Array programming
The easiest way to use the GPU's massive parallelism, is by expressing operations in terms of arrays: Metal.jl provides an array type, MtlArray
, and many specialized array operations that execute efficiently on the GPU hardware. In this section, we will briefly demonstrate use of the MtlArray
type. Since we expose Metal's functionality by implementing existing Julia interfaces on the MtlArray
type, you should refer to the upstream Julia documentation for more information on these operations.
If you encounter missing functionality, or are running into operations that trigger so-called "scalar iteration", have a look at the issue tracker and file a new issue if there's none. Do note that you can always access the underlying Metal APIs by calling into the relevant submodule.

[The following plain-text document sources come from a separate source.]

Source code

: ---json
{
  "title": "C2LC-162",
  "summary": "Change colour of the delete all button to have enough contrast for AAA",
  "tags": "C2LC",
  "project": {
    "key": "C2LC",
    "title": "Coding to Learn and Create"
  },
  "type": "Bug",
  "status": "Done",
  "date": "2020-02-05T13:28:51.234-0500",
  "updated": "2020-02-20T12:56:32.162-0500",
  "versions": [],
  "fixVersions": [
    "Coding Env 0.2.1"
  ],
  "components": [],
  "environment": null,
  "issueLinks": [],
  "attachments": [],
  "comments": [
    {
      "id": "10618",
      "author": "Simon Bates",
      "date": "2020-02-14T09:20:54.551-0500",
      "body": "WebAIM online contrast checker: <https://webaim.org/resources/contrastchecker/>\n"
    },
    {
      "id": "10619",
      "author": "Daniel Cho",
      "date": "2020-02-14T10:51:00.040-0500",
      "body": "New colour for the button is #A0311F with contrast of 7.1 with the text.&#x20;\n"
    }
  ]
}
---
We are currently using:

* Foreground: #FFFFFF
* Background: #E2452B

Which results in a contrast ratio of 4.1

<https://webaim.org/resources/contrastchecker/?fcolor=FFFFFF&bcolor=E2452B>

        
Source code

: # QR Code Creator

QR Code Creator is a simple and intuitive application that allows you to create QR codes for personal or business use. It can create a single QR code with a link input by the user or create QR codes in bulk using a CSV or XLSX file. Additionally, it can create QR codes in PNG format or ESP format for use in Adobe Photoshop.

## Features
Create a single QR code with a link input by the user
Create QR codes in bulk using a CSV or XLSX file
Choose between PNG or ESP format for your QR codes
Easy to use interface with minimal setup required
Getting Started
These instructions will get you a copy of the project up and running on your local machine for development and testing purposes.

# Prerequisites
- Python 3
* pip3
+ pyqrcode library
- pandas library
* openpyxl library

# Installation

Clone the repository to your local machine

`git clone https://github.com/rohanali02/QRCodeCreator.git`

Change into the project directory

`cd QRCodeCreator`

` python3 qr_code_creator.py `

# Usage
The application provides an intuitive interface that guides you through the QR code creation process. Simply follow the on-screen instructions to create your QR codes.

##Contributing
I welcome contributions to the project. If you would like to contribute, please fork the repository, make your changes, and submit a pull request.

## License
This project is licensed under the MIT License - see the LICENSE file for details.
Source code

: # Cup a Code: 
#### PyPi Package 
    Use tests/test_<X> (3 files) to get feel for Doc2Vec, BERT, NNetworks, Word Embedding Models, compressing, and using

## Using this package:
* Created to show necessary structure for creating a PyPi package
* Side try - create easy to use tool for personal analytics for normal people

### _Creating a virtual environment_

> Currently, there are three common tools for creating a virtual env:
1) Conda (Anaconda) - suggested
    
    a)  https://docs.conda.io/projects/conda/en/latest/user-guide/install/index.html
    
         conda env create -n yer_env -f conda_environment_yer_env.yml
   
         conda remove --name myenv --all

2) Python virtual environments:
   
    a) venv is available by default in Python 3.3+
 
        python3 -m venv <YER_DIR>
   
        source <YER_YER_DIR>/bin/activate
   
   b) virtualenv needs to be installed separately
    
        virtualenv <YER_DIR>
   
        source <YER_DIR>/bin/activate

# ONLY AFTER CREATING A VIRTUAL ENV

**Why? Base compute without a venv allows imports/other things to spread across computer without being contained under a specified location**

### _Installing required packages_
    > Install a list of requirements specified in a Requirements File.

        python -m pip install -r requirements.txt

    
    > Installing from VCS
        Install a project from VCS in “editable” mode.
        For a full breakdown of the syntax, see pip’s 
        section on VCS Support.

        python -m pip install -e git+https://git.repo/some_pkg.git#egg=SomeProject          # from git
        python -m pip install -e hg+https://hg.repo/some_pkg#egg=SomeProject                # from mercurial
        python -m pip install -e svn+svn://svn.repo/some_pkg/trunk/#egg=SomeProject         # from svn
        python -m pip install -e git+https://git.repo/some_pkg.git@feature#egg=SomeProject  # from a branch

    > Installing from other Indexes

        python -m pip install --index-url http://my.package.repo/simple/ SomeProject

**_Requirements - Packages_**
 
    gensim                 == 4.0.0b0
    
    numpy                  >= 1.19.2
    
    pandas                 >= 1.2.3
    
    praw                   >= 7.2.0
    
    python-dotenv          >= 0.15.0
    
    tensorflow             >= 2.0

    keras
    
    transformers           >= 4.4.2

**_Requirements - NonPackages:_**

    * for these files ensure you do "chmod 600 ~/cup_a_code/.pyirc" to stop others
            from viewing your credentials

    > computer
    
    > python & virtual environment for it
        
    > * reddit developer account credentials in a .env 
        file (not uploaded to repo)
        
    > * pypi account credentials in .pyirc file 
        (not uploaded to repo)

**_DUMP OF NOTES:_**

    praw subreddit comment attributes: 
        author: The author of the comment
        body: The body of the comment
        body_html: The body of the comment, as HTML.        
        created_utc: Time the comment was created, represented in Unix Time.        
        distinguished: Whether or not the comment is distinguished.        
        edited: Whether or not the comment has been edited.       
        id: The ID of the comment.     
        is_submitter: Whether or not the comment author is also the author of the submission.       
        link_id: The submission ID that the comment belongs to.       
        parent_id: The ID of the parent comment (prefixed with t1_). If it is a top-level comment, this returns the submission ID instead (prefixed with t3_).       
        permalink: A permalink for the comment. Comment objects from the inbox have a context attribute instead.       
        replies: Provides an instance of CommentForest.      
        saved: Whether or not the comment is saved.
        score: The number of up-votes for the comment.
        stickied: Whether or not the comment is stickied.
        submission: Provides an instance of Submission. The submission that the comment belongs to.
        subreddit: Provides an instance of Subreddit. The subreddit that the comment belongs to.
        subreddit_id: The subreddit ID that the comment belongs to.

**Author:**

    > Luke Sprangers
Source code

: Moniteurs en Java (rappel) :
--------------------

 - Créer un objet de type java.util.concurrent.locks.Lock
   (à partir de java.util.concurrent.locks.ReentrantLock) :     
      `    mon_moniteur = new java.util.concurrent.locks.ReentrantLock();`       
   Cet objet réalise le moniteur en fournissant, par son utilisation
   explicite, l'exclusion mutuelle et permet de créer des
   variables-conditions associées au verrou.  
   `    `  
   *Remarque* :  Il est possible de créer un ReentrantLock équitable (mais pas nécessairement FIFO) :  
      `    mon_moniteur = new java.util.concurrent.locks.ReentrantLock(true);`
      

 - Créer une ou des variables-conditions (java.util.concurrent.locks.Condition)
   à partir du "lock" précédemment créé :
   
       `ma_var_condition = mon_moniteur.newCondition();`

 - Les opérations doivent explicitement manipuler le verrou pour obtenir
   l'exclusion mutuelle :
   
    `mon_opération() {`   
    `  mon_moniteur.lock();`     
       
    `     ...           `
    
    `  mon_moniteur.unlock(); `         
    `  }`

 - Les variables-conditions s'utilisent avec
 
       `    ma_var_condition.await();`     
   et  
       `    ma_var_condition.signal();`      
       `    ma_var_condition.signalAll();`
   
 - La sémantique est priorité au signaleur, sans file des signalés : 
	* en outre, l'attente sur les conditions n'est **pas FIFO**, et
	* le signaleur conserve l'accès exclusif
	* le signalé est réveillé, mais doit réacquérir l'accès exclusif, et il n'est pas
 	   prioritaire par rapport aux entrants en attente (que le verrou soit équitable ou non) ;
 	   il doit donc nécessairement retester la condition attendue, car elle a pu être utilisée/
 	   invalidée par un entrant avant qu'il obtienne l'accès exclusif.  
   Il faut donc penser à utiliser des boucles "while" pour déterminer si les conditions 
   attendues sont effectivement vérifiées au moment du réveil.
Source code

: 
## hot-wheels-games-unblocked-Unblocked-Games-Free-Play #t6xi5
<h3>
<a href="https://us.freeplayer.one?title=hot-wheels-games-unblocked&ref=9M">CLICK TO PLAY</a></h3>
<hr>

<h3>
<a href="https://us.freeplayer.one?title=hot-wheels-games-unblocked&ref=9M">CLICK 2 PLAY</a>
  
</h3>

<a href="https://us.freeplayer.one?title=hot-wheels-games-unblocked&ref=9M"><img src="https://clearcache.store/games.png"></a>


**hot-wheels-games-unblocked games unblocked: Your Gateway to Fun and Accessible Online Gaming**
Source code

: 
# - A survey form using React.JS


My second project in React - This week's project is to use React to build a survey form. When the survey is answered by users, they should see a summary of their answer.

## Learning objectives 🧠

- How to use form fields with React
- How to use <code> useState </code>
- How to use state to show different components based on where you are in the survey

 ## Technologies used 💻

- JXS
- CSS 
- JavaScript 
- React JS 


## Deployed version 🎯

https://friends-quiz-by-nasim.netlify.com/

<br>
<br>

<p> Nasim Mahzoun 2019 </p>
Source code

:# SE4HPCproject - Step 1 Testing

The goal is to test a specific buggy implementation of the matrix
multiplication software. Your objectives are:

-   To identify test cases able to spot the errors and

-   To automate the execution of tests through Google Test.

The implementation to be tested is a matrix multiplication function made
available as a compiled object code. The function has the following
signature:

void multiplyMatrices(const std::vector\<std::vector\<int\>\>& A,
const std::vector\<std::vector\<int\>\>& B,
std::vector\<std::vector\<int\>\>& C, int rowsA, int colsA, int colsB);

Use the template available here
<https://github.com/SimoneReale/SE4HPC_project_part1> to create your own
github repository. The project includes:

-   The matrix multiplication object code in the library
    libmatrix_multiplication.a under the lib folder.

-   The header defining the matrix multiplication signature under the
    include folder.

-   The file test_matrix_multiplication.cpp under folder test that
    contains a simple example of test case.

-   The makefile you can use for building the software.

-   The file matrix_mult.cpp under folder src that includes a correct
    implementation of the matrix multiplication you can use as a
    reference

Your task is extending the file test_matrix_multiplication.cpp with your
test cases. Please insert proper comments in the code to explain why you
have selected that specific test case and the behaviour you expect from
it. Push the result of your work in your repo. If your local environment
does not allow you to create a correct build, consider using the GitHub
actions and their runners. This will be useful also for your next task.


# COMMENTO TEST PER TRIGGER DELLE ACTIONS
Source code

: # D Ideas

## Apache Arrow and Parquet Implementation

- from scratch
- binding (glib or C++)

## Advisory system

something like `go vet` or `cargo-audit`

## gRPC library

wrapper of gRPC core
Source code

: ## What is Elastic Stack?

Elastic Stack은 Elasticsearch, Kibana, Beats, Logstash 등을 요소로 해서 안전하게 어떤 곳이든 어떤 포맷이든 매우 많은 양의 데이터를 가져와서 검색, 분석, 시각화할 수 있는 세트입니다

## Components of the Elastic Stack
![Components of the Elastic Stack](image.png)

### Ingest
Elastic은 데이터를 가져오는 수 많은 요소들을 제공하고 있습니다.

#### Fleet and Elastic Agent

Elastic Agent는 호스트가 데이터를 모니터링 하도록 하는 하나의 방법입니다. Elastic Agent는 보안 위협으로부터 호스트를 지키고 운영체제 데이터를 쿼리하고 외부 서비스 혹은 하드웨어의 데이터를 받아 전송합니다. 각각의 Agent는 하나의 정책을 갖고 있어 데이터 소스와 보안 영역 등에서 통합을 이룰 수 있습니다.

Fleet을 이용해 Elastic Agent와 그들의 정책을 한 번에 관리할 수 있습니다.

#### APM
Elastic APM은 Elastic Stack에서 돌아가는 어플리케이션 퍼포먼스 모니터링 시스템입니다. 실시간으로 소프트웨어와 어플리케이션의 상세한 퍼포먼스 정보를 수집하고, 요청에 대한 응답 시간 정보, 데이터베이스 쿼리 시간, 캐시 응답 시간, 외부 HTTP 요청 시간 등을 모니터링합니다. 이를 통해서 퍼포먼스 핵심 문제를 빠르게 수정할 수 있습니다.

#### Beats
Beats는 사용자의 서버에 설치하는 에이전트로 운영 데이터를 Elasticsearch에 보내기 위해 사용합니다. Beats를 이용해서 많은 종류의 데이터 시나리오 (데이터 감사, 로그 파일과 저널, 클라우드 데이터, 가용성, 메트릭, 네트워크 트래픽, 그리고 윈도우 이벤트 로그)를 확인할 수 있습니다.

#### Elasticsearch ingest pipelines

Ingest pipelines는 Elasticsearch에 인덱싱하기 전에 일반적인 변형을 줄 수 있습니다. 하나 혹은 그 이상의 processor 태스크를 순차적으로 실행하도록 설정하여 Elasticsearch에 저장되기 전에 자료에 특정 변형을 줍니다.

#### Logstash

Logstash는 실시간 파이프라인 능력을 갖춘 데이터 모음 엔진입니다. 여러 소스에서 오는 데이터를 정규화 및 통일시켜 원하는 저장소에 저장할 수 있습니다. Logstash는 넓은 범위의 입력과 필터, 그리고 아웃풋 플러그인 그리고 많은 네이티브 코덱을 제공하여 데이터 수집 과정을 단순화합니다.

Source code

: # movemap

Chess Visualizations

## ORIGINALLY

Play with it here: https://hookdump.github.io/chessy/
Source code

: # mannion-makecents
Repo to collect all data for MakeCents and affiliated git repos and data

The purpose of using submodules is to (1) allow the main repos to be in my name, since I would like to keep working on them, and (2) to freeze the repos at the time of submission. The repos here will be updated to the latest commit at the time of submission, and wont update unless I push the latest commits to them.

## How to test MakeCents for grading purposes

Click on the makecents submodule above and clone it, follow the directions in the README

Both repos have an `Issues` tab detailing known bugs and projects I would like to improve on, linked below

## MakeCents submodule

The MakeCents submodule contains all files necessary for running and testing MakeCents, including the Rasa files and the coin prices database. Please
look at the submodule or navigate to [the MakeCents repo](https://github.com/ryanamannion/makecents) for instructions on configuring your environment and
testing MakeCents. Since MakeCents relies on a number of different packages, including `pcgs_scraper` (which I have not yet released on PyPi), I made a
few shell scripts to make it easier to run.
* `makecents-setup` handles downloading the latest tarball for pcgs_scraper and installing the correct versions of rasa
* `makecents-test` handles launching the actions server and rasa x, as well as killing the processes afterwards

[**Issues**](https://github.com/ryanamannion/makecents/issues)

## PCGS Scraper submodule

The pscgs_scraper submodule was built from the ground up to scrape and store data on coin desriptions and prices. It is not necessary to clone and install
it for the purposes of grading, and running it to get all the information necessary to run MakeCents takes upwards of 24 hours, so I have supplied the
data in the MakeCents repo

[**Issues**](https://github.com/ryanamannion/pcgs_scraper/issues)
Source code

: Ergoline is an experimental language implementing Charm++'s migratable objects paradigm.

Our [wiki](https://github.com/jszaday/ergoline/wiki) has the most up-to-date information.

Construction and Initialization
The MtlArray
type aims to implement the AbstractArray
interface, and provide implementations of methods that are commonly used when working with arrays. That means you can construct MtlArray
s in the same way as regular Array
objects:
julia> MtlArray{Int}(undef, 2)
2-element MtlVector{Int64, Metal.PrivateStorage}:
0
0
julia> MtlArray{Int}(undef, (1,2))
1×2 MtlMatrix{Int64, Metal.PrivateStorage}:
0 0
julia> similar(ans)
1×2 MtlMatrix{Int64, Metal.PrivateStorage}:
0 0
Copying memory to or from the GPU can be expressed using constructors as well, or by calling copyto!
:
julia> a = MtlArray([1,2])
2-element MtlVector{Int64, Metal.PrivateStorage}:
1
2
julia> b = Array(a)
2-element Vector{Int64}:
1
2
julia> copyto!(b, a)
2-element Vector{Int64}:
1
2
Higher-order abstractions
The real power of programming GPUs with arrays comes from Julia's higher-order array abstractions: Operations that take user code as an argument, and specialize execution on it. With these functions, you can often avoid having to write custom kernels. For example, to perform simple element-wise operations you can use map
or broadcast
:
julia> a = MtlArray{Float32}(undef, (1,2));
julia> a .= 5
1×2 MtlMatrix{Float32, Metal.PrivateStorage}:
5.0 5.0
julia> map(sin, a)
1×2 MtlMatrix{Float32, Metal.PrivateStorage}:
-0.958924 -0.958924
To reduce the dimensionality of arrays, Metal.jl implements the various flavours of (map)reduce(dim)
:
julia> a = Metal.ones(2,3)
2×3 MtlMatrix{Float32, Metal.PrivateStorage}:
1.0 1.0 1.0
1.0 1.0 1.0
julia> reduce(+, a)
6.0f0
julia> mapreduce(sin, *, a; dims=2)
2×1 MtlMatrix{Float32, Metal.PrivateStorage}:
0.59582335
0.59582335
julia> b = Metal.zeros(1)
1-element MtlVector{Float32, Metal.PrivateStorage}:
0.0
julia> Base.mapreducedim!(identity, +, b, a)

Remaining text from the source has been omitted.